**Problem**
Among the records below, find each line that includes the string "must" and copy it.

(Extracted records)
——
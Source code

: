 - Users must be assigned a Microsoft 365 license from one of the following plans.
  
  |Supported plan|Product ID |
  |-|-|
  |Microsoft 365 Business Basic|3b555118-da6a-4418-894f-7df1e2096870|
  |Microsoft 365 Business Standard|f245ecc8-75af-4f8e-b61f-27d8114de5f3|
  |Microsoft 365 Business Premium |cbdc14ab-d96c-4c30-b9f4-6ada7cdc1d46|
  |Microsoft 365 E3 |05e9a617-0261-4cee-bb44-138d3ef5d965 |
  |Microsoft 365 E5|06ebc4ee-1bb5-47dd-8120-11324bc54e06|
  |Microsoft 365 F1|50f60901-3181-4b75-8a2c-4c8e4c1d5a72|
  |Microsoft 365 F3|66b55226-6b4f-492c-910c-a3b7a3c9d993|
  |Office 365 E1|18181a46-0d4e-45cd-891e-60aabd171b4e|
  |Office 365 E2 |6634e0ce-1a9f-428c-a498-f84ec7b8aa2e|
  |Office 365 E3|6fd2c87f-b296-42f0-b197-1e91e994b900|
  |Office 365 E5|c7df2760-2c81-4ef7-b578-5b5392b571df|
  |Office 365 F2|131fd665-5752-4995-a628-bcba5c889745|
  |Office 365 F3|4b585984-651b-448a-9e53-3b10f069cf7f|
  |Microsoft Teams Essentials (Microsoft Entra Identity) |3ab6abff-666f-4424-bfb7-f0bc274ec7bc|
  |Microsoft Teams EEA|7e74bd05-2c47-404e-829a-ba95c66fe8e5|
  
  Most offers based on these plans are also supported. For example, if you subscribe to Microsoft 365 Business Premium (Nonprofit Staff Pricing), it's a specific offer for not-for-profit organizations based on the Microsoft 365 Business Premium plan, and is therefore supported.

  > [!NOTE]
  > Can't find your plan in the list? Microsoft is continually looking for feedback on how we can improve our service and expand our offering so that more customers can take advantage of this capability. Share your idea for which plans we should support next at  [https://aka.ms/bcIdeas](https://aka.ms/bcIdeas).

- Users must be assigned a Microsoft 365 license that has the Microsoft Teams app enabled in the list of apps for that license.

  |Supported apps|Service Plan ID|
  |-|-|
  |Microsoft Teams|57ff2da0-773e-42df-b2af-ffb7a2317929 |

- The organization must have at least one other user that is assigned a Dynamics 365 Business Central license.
——
**Answer**
: - Users must be assigned a Microsoft 365 license from one of the following plans.
- Users must be assigned a Microsoft 365 license that has the Microsoft Teams app enabled in the list of apps for that license.
- The organization must have at least one other user that is assigned a Dynamics 365 Business Central license.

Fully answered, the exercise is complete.